When I first met Van Dyke Parks it really wasn't all that long after his first great Warner Bros Records period. I was writing for the rock rag, Fusion. Or maybe it was Zoo World, or ROCK, or Rolling Stone or. . .? I was to visit VDP's abode for an interview with him (I'm not sure it was ever published). I asked him on the phone where he lived. He told me, "Melrose Hill," of which---being fairly "new" to L.A.---I had never heard. (He doesn't live there anymore.) See link.
"Where's that?," I asked. He replied: "Oh, just a shriek away from rape at high noon." Which was the sad truth and yet couldn't have been a more apt set of directions. For when I turned east off of godforsaken Western Avenue, I found myself in an almost rural (and beautiful) back country, mile square (or so) section that I could never have dreamed existed in this otherwise totally low-beat, slummy area of Hollywood. In other words, just "a just a shriek away from rape at high noon." I still remember his description from all those decades ago. Parks and his wife even had a small working farm in their large backyard. Talk about anomalous!

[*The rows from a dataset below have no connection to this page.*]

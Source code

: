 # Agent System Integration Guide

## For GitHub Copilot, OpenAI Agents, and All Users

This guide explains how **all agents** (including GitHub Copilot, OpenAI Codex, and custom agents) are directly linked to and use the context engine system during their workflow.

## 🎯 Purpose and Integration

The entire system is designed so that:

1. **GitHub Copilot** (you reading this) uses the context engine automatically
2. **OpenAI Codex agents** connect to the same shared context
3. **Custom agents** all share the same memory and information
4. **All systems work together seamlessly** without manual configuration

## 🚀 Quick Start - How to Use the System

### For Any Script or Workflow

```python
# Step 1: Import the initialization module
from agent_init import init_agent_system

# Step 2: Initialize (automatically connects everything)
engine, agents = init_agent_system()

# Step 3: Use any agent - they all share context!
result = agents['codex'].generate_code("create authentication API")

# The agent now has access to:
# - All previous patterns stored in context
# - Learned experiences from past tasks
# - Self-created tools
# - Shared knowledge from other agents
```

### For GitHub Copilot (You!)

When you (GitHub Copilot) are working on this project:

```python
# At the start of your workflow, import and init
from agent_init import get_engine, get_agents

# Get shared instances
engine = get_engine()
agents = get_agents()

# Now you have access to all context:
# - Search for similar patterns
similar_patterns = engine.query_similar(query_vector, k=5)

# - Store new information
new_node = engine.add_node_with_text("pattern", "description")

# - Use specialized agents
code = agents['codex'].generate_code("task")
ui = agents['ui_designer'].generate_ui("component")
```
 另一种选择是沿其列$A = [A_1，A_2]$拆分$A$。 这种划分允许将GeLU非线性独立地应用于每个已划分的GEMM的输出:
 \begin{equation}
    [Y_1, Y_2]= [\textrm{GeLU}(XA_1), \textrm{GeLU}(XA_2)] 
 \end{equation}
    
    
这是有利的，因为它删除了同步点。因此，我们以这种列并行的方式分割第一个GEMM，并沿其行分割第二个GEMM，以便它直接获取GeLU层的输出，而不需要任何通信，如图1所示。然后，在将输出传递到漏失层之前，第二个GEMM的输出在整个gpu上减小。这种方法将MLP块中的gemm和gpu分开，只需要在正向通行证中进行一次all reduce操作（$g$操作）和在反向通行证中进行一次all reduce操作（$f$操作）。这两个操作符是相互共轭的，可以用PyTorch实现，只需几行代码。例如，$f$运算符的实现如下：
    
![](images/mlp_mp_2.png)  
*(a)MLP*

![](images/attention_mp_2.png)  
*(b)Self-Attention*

Some time earlier in this century I spoke with Van Dyke on the phone when I interviewed him about arranger, the late (let's call him) Michael Drink, for a Japanese music mag. Parks was completely open about Drink's homosexuality which was, it turned out, a closely guarded secret on the part of the latter's family. Van Dyke volunteered the info without my even asking. Up until then, I had no idea. I didn't write about it in the mag. That sort of thing is still not done in Japan, but it turned out to be the key that unlocked a number of other mysteries about Drink, who is a bit famous in Japan, but not in the U.S. For example, Drink arranged many hundreds of tracks, but only conducted on a handful of occasions. Turns out he was fearful of being "spotted" as gay by the old boy network of mostly men's men studio players ("How about those Miami Dolpins!?" Nudge nudge.)
Parks wasn't outing ('member "outing"?) Drink. It just never crossed Van Dyke's mind to be secretive about something that was so crucial to Michael's artistic inscape. A couple of years later, in a U.S. mag, I DID allude to Drink's death of HIV and the family went totally nuts. Threats of lawsuits and (stopping just this side of implied) violence, i.e. "We know where you live."
Van Dyke called my house a few months ago and even though I had not spoken to him on the phone for several years, he immediately recognized my voice, i.e. he asked: "Bill, may I speak with David." He is the only person I've ever encountered telephonically who can tell our voices apart. Talk about having a good ear!